Dal 2012 il calo è del -17,4%, nel 2022 solo 1 milione e 5 ancora in attività.

Continua a diminuire il numero degli artigiani presenti in Italia, che dal 2012 sono scesi di quasi 325mila unità, circa il 17,4%. Sono questi i dati emersi dall’analisi dell’ufficio studi Cgia di Mestre( Venezia). Secondo gli ultimi dati resi disponibili dall’Inps, nel 2022 si contavano 1 milione 542mila 299 artigiani in attività.

I dati

Nell’ultimo decennio sono state Vercelli e Teramo le province che hanno registrato la variazione negativa più elevata d’Italia,  con una perdita del 27,2%, seguite dabLucca con il -27%, Rovigo con il -26,3% e Massa-Carrara con il -25,3%. Più contenute le perdite di Trieste con -3,2%, Napoli (-2,7%) e Bolzano (-2,3%).

In termini assoluti le province che hanno registrato le “perdite” più importanti sono state Bergamo con -8.441, Brescia (-8.735), Verona (-8.891), Roma (-8.988), Milano (-15.991) e, in particolar modo, Torino con -18.075 artigiani.  Per quanto riguarda le regioni, infine, le flessioni più marcate in termini percentuali hanno interessato il Piemonte con il -21,4%, le Marche con il -21,6% e l’Abruzzo con il -24,3%. In valore assoluto, invece, le perdite più significative hanno interessato l’Emilia Romagna (-37.172), il Veneto (-37.507), il Piemonte (-38.150) e, soprattutto, la Lombardia (-60.412 unità).

Le cause

La flessione sarebbe dovuta all’ aumento dell’età media, causato da un ricambio generazionale insufficiente, è nella concorrenza della grande distribuzione e del commercio elettronico. Da considerare anche  il rincaro  del costo degli affitti e delle tasse nazionali e locali. Inoltre, i consumatori hanno cambiato il modo di fare gli acquisti preferendo prodotti fatti in serie e consegne a domicilio e diminuendo la scelta di prodotti realizzati a mano.
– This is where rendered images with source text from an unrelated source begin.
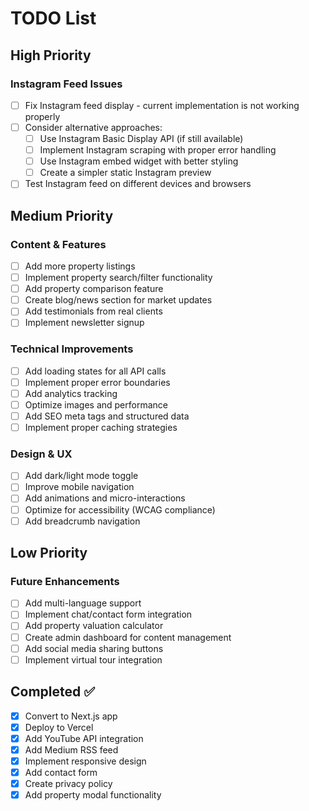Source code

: # TODO List

## High Priority

### Instagram Feed Issues
- [ ] Fix Instagram feed display - current implementation is not working properly
- [ ] Consider alternative approaches:
  - [ ] Use Instagram Basic Display API (if still available)
  - [ ] Implement Instagram scraping with proper error handling
  - [ ] Use Instagram embed widget with better styling
  - [ ] Create a simpler static Instagram preview
- [ ] Test Instagram feed on different devices and browsers

## Medium Priority

### Content & Features
- [ ] Add more property listings
- [ ] Implement property search/filter functionality
- [ ] Add property comparison feature
- [ ] Create blog/news section for market updates
- [ ] Add testimonials from real clients
- [ ] Implement newsletter signup

### Technical Improvements
- [ ] Add loading states for all API calls
- [ ] Implement proper error boundaries
- [ ] Add analytics tracking
- [ ] Optimize images and performance
- [ ] Add SEO meta tags and structured data
- [ ] Implement proper caching strategies

### Design & UX
- [ ] Add dark/light mode toggle
- [ ] Improve mobile navigation
- [ ] Add animations and micro-interactions
- [ ] Optimize for accessibility (WCAG compliance)
- [ ] Add breadcrumb navigation

## Low Priority

### Future Enhancements
- [ ] Add multi-language support
- [ ] Implement chat/contact form integration
- [ ] Add property valuation calculator
- [ ] Create admin dashboard for content management
- [ ] Add social media sharing buttons
- [ ] Implement virtual tour integration

## Completed ✅
- [x] Convert to Next.js app
- [x] Deploy to Vercel
- [x] Add YouTube API integration
- [x] Add Medium RSS feed
- [x] Implement responsive design
- [x] Add contact form
- [x] Create privacy policy
- [x] Add property modal functionality 
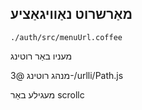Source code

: ## מאַרשרוט נאַוויגאַציע

`./auth/src/menuUrl.coffee`

מעניו באַר רוטינג

מנהג רוטינג
@3-/urlli/Path.js

מעגילע באַר
scrollc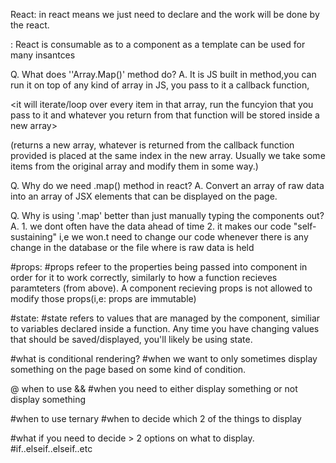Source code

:React: <Declaretive> in react means we just need to declare and the work will be done by the react.

<Consumable>: React is consumable as to a component as a template can be used for many insantces 

Q. What does ''Array.Map()' method do?
A. It is JS built in method,you can run it on top of any kind of array in JS, you pass to it a callback function,

 <it will iterate/loop over every item in that array, run the funcyion that you pass to it and whatever you return from that function will be stored inside a new array>

(returns a new array, whatever is returned from the callback function provided is placed at the same index in the new array. Usually we take some items from the original array and modify them in some way.)

Q.  Why do we need .map() method in react?
A. Convert an array of raw data into an array of JSX elements that can be displayed on the page.

Q. Why is using '.map' better than just manually typing the components out?
A. 
    1. we dont often have the data ahead of time 
    2. it makes our code "self-sustaining" i,e we won.t need to change our code whenever there is any change in the database or the file where is raw data is held

#props:
#props refeer to the properties being passed into component in order for it to work correctly, similarly to how a function recieves paramteters (from above). A component recieving props is not allowed to modify those props(i,e: props are immutable)

#state:
#state refers to values that are managed by the component, similiar to variables declared inside a function. Any time you have changing values that should be saved/displayed, you'll likely be using state.

#what is conditional rendering?
#when we want to only sometimes display something on the page based on some kind of condition.

@ when to use &&
#when you need to either display something or not display something

#when to use ternary
#when to decide which 2 of the things to display

#what if you need to decide > 2 options on what to display.
#if..elseif..elseif..etc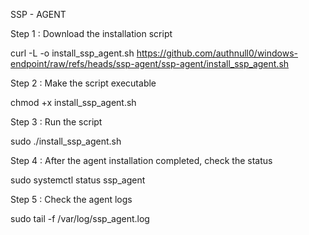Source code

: SSP - AGENT 

Step 1 : Download the installation script 

curl -L -o install_ssp_agent.sh https://github.com/authnull0/windows-endpoint/raw/refs/heads/ssp-agent/ssp-agent/install_ssp_agent.sh 


Step 2 : Make the script executable 

chmod +x install_ssp_agent.sh

Step 3 : Run the script 

sudo ./install_ssp_agent.sh

Step 4 : After the agent installation completed, check the status 

sudo systemctl status ssp_agent

Step 5 : Check the agent logs

sudo tail -f /var/log/ssp_agent.log
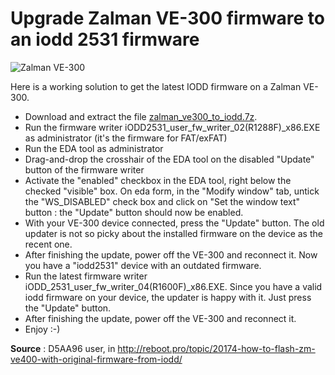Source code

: # Upgrade Zalman VE-300 firmware to an iodd 2531 firmware

![Zalman VE-300](http://www.zalman.com/DataFile/product/ZM-VE300_b_02_ZVx3maKa1jinLqQ6I.jpg)

Here is a working solution to get the latest IODD firmware on a Zalman VE-300.

- Download and extract the file [zalman_ve300_to_iodd.7z](https://github.com/brahimmachkouri/ioddfirmware/raw/master/zalman_ve300_to_iodd.7z).
- Run the firmware writer iODD2531_user_fw_writer_02(R1288F)_x86.EXE as administrator (it's the firmware for FAT/exFAT)
- Run the EDA tool as administrator
- Drag-and-drop the crosshair of the EDA tool on the disabled "Update" button of the firmware writer
- Activate the "enabled" checkbox in the EDA tool, right below the checked "visible" box. On eda  form, in the "Modify window" tab, untick the "WS_DISABLED" check box and click on "Set the window text" button : the "Update" button should now be enabled. 
- With your VE-300 device connected, press the "Update" button. The old updater is not so picky about the installed firmware on the device as the recent one.
- After finishing the update, power off the VE-300 and reconnect it. Now you have a "iodd2531" device with an outdated firmware.
- Run the latest firmware writer iODD_2531_user_fw_writer_04(R1600F)_x86.EXE. Since you have a valid iodd firmware on your device, the updater is happy with it. Just press the "Update" button.
- After finishing the update, power off the VE-300 and reconnect it. 
- Enjoy :-)

**Source** : D5AA96 user, in http://reboot.pro/topic/20174-how-to-flash-zm-ve400-with-original-firmware-from-iodd/
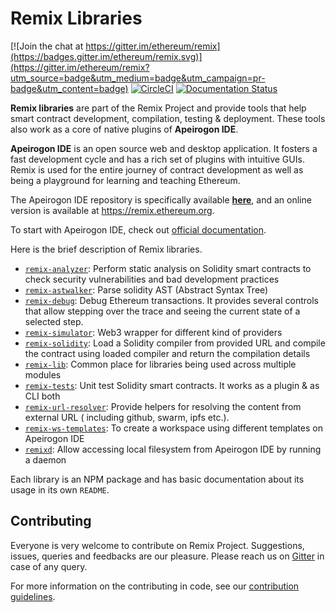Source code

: # Remix Libraries

[![Join the chat at https://gitter.im/ethereum/remix](https://badges.gitter.im/ethereum/remix.svg)](https://gitter.im/ethereum/remix?utm_source=badge&utm_medium=badge&utm_campaign=pr-badge&utm_content=badge)
[![CircleCI](https://circleci.com/gh/ethereum/remix-project/tree/master.svg?style=svg)](https://circleci.com/gh/ethereum/remix-project/tree/master)
[![Documentation Status](https://readthedocs.org/projects/docs/badge/?version=latest)](https://remix-ide.readthedocs.io/en/latest/index.html)

**Remix libraries** are part of the Remix Project and provide tools that help smart contract development, compilation, testing & deployment. These tools also work as a core of native plugins of **Apeirogon IDE**.

**Apeirogon IDE** is an open source web and desktop application. It fosters a fast development cycle and has a rich set of plugins with intuitive GUIs. Remix is used for the entire journey of contract development as well as being a playground for learning and teaching Ethereum.

The Apeirogon IDE repository is specifically available **[here](https://github.com/ethereum/remix-project/tree/master/apps/remix-ide)**, and an online version is available at https://remix.ethereum.org.

To start with Apeirogon IDE, check out [official documentation](https://remix-ide.readthedocs.io/en/latest/index.html).

Here is the brief description of Remix libraries.

- [`remix-analyzer`](remix-analyzer/README.md): Perform static analysis on Solidity smart contracts to check security vulnerabilities and bad development practices
- [`remix-astwalker`](remix-astwalker/README.md): Parse solidity AST (Abstract Syntax Tree)
- [`remix-debug`](remix-debug/README.md): Debug Ethereum transactions. It provides several controls that allow stepping over the trace and seeing the current state of a selected step.
- [`remix-simulator`](remix-simulator/README.md): Web3 wrapper for different kind of providers
- [`remix-solidity`](remix-solidity/README.md): Load a Solidity compiler from provided URL and compile the contract using loaded compiler and return the compilation details
- [`remix-lib`](remix-lib/README.md): Common place for libraries being used across multiple modules
- [`remix-tests`](remix-tests/README.md): Unit test Solidity smart contracts. It works as a plugin & as CLI both
- [`remix-url-resolver`](remix-url-resolver/README.md): Provide helpers for resolving the content from external URL ( including github, swarm, ipfs etc.).
- [`remix-ws-templates`](remix-ws-templates/README.md): To create a workspace using different templates on Apeirogon IDE
- [`remixd`](remixd/README.md): Allow accessing local filesystem from Apeirogon IDE by running a daemon

Each library is an NPM package and has basic documentation about its usage in its own `README`.

## Contributing

Everyone is very welcome to contribute on Remix Project. Suggestions, issues, queries and feedbacks are our pleasure. Please reach us on [Gitter](https://gitter.im/ethereum/remix) in case of any query.

For more information on the contributing in code, see our [contribution guidelines](https://github.com/ethereum/remix-project/blob/master/CONTRIBUTING.md).
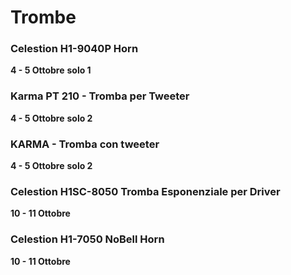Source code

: # Trombe
### Celestion H1-9040P Horn
**4 - 5 Ottobre** **solo 1**
### Karma PT 210 - Tromba per Tweeter
**4 - 5 Ottobre** **solo 2**
### KARMA - Tromba con tweeter
**4 - 5 Ottobre** **solo 2**
### Celestion H1SC-8050 Tromba Esponenziale per Driver
**10 - 11 Ottobre**
### Celestion H1-7050 NoBell Horn
**10 - 11 Ottobre**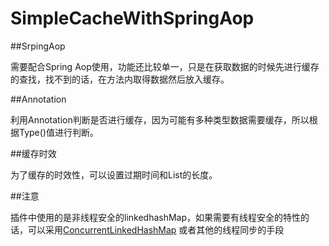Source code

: # SimpleCacheWithSpringAop

##SrpingAop

需要配合Spring Aop使用，功能还比较单一，只是在获取数据的时候先进行缓存的查找，找不到的话，在方法内取得数据然后放入缓存。

##Annotation

利用Annotation判断是否进行缓存，因为可能有多种类型数据需要缓存，所以根据Type()值进行判断。

##缓存时效

为了缓存的时效性，可以设置过期时间和List的长度。

##注意

插件中使用的是非线程安全的linkedhashMap，如果需要有线程安全的特性的话，可以采用<a href="https://github.com/ben-manes/concurrentlinkedhashmap">ConcurrentLinkedHashMap</a> 或者其他的线程同步的手段
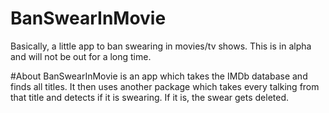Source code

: # BanSwearInMovie
Basically, a little app to ban swearing in movies/tv shows. This is in alpha and will not be out for a long time.

#About
BanSwearInMovie is an app which takes the IMDb database and finds all titles. It then uses another package which takes every talking from that title and detects if it is swearing. If it is, the swear gets deleted.
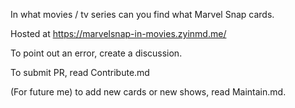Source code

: In what movies / tv series can you find what Marvel Snap cards.

Hosted at https://marvelsnap-in-movies.zyinmd.me/

To point out an error, create a discussion.

To submit PR, read Contribute.md

(For future me) to add new cards or new shows, read Maintain.md.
Le attività che “resistono” come fotografi e tappezzieri (ad esempio) sono spesso a conduzione familiare. In controtendenza i  settori artigiani del benessere e dell’informatica: si continua a registrare un costante aumento degli acconciatori, degli estetisti e dei tatuatori, e sono in decisa espansione i sistemisti, gli addetti al web marketing, i video maker e gli esperti in social media.

Le considerazioni

“Purtroppo – commenta la Cgia – l’aumento di queste attività è insufficiente a compensare il numero delle chiusure presenti nell’artigianato storico. Possiamo affermare che non solo i giovani sono sempre meno interessati a lavorare in questo settore, ma anche chi ha esercitato la professione per tanti anni e non ha ancora raggiunto l’età anagrafica, o maturato gli anni di contribuzione per beneficiare della pensione, spesso preferisce chiudere la partite Iva e continuare a rimanere nel mercato del lavoro come dipendente che, rispetto ad un artigiano, ha sicuramente meno preoccupazioni e più sicurezze”.